Hi all,
pH of a water solution ranges from 0 to 14. 7.0 is neutral and less than
7 is acidic; higher is basic.
Why would distilled water be acidic? The water bottlers may add ozone to
sterilize the water, but it seems to me that they'd have to really work
at it to bring the pH down to 5. Wikipedia says it's dissolved CO2 that
causes distilled water to go slightly below 7.0, but not by how much:
http://waterontheweb.org/under/waterquality/ph.html
http://en.wikipedia.org/wiki/PH
http://en.wikipedia.org/wiki/Distilled_water
I've always run 50:50 antifreeze and water, even when I was racing. You
never know when it's going to get cold outside and freeze things.

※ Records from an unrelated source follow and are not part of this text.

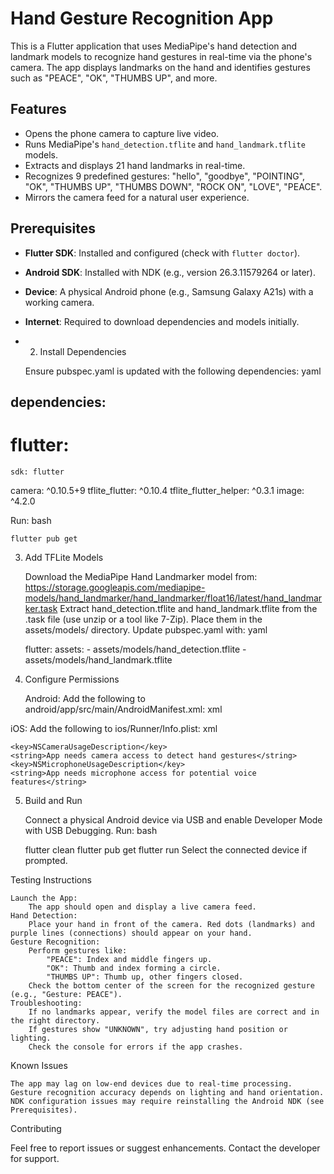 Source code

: # Hand Gesture Recognition App

This is a Flutter application that uses MediaPipe's hand detection and landmark models to recognize hand gestures in real-time via the phone's camera. The app displays landmarks on the hand and identifies gestures such as "PEACE", "OK", "THUMBS UP", and more.

## Features
- Opens the phone camera to capture live video.
- Runs MediaPipe's `hand_detection.tflite` and `hand_landmark.tflite` models.
- Extracts and displays 21 hand landmarks in real-time.
- Recognizes 9 predefined gestures: "hello", "goodbye", "POINTING", "OK", "THUMBS UP", "THUMBS DOWN", "ROCK ON", "LOVE", "PEACE".
- Mirrors the camera feed for a natural user experience.

## Prerequisites
- **Flutter SDK**: Installed and configured (check with `flutter doctor`).
- **Android SDK**: Installed with NDK (e.g., version 26.3.11579264 or later).
- **Device**: A physical Android phone (e.g., Samsung Galaxy A21s) with a working camera.
- **Internet**: Required to download dependencies and models initially.

- 2. Install Dependencies

    Ensure pubspec.yaml is updated with the following dependencies:
    yaml

## dependencies:
  # flutter:
    sdk: flutter
  camera: ^0.10.5+9
  tflite_flutter: ^0.10.4
  tflite_flutter_helper: ^0.3.1
  image: ^4.2.0

Run:
bash

    flutter pub get

3. Add TFLite Models

    Download the MediaPipe Hand Landmarker model from: https://storage.googleapis.com/mediapipe-models/hand_landmarker/hand_landmarker/float16/latest/hand_landmarker.task
    Extract hand_detection.tflite and hand_landmark.tflite from the .task file (use unzip or a tool like 7-Zip).
    Place them in the assets/models/ directory.
    Update pubspec.yaml with:
    yaml

    flutter:
      assets:
        - assets/models/hand_detection.tflite
        - assets/models/hand_landmark.tflite

4. Configure Permissions

    Android: Add the following to android/app/src/main/AndroidManifest.xml:
    xml

<uses-permission android:name="android.permission.CAMERA" />
<uses-permission android:name="android.permission.RECORD_AUDIO" />
<uses-feature android:name="android.hardware.camera" android:required="true" />
<uses-feature android:name="android.hardware.microphone" android:required="true" />
iOS: Add the following to ios/Runner/Info.plist:
xml

    <key>NSCameraUsageDescription</key>
    <string>App needs camera access to detect hand gestures</string>
    <key>NSMicrophoneUsageDescription</key>
    <string>App needs microphone access for potential voice features</string>

5. Build and Run

    Connect a physical Android device via USB and enable Developer Mode with USB Debugging.
    Run:
    bash

    flutter clean
    flutter pub get
    flutter run
    Select the connected device if prompted.

Testing Instructions

    Launch the App:
        The app should open and display a live camera feed.
    Hand Detection:
        Place your hand in front of the camera. Red dots (landmarks) and purple lines (connections) should appear on your hand.
    Gesture Recognition:
        Perform gestures like:
            "PEACE": Index and middle fingers up.
            "OK": Thumb and index forming a circle.
            "THUMBS UP": Thumb up, other fingers closed.
        Check the bottom center of the screen for the recognized gesture (e.g., "Gesture: PEACE").
    Troubleshooting:
        If no landmarks appear, verify the model files are correct and in the right directory.
        If gestures show "UNKNOWN", try adjusting hand position or lighting.
        Check the console for errors if the app crashes.

Known Issues

    The app may lag on low-end devices due to real-time processing.
    Gesture recognition accuracy depends on lighting and hand orientation.
    NDK configuration issues may require reinstalling the Android NDK (see Prerequisites).

Contributing

Feel free to report issues or suggest enhancements. Contact the developer for support.
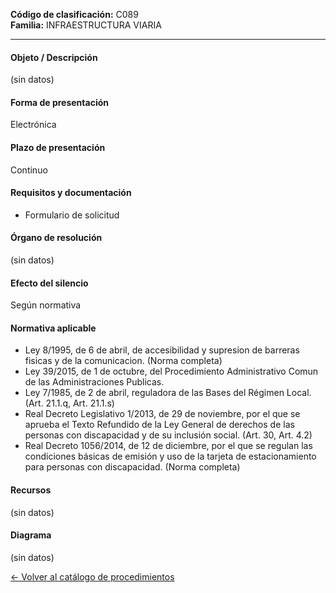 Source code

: 
**Código de clasificación:** C089  
**Familia:** INFRAESTRUCTURA VIARIA

---

#### Objeto / Descripción

(sin datos)

#### Forma de presentación

Electrónica

#### Plazo de presentación

Continuo

#### Requisitos y documentación


- Formulario de solicitud

#### Órgano de resolución

(sin datos)

#### Efecto del silencio

Según normativa

#### Normativa aplicable


- Ley 8/1995, de 6 de abril, de accesibilidad y supresion de barreras fisicas y de la comunicacion. (Norma completa)
- Ley 39/2015, de 1 de octubre, del Procedimiento Administrativo Comun de las Administraciones Publicas.
- Ley 7/1985, de 2 de abril, reguladora de las Bases del Régimen Local. (Art. 21.1.q, Art. 21.1.s)
- Real Decreto Legislativo 1/2013, de 29 de noviembre, por el que se aprueba el Texto Refundido de la Ley General de derechos de las personas con discapacidad y de su inclusión social. (Art. 30, Art. 4.2)
- Real Decreto 1056/2014, de 12 de diciembre, por el que se regulan las condiciones básicas de emisión y uso de la tarjeta de estacionamiento para personas con discapacidad. (Norma completa)

#### Recursos

(sin datos)

#### Diagrama

(sin datos)

 
[← Volver al catálogo de procedimientos](../buscador.md)

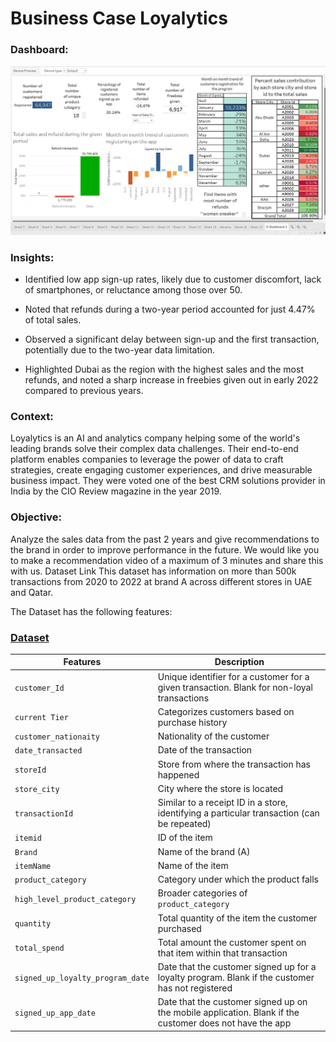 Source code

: # Business Case Loyalytics

### Dashboard:

![alt text](image.png)

### Insights:
- Identified low app sign-up rates, likely due to customer discomfort, lack of smartphones, or reluctance among those over 50.

- Noted that refunds during a two-year period accounted for just 4.47% of total sales.

- Observed a significant delay between sign-up and the first transaction, potentially due to the two-year data limitation.

- Highlighted Dubai as the region with the highest sales and the most refunds, and noted a sharp increase in freebies given out in early 2022 compared to previous years.

### Context:
Loyalytics is an AI and analytics company helping some of the world's leading brands solve their complex data challenges. Their end-to-end platform enables companies to leverage the power of data to craft strategies, create engaging customer experiences, and drive measurable business impact. They were voted one of the best CRM solutions provider in India by the CIO Review magazine in the year 2019. 

### Objective:
Analyze the sales data from the past 2 years and give recommendations to the brand in order to improve performance in the future. We would like you to make a recommendation video of a maximum of 3 minutes and share this with us. 
Dataset Link This dataset has information on more than 500k transactions from 2020 to 2022 at brand A across different stores in UAE and Qatar. 

The Dataset has the following features:

### [Dataset](https://github.com/AbhinavTalmale/Business-Case-Loyalytics/tree/main/Dataset)

| Features                       | Description                                                                                                 |
|--------------------------------|-------------------------------------------------------------------------------------------------------------|
| `customer_Id`                  | Unique identifier for a customer for a given transaction. Blank for non-loyal transactions                   |
| `current Tier`                 | Categorizes customers based on purchase history                                                             |
| `customer_nationaity`          | Nationality of the customer                                                                                 |
| `date_transacted`              | Date of the transaction                                                                                     |
| `storeId`                      | Store from where the transaction has happened                                                               |
| `store_city`                   | City where the store is located                                                                             |
| `transactionId`                | Similar to a receipt ID in a store, identifying a particular transaction (can be repeated)                  |
| `itemid`                       | ID of the item                                                                                              |
| `Brand`                        | Name of the brand (A)                                                                                       |
| `itemName`                     | Name of the item                                                                                            |
| `product_category`             | Category under which the product falls                                                                      |
| `high_level_product_category`  | Broader categories of `product_category`                                                                    |
| `quantity`                     | Total quantity of the item the customer purchased                                                           |
| `total_spend`                  | Total amount the customer spent on that item within that transaction                                        |
| `signed_up_loyalty_program_date` | Date that the customer signed up for a loyalty program. Blank if the customer has not registered             |
| `signed_up_app_date`           | Date that the customer signed up on the mobile application. Blank if the customer does not have the app     |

The
main benefit that you want to get (other than freezing protection) from
any cooling system additive is corrosion inhibiting, which means that
maybe the best thing you can add to your coolant is a chunk of magnesium
or zinc... And then flush and refill once a year or so.
Cheers,
Theo
-----Original Message-----
From: tigers-bounces+theo.smit=dynastream.com@autox.team.net
[mailto:tigers-bounces+theo.smit=dynastream.com@autox.team.net] On
Behalf Of Jerry
Sent: June 20, 2008 11:57 AM
To: 'Cullen McCann'; tigers@autox.team.net
Subject: Re: [Tigers] Snake Oil or not
List,
Well after talking to a friend of mine who researched all this.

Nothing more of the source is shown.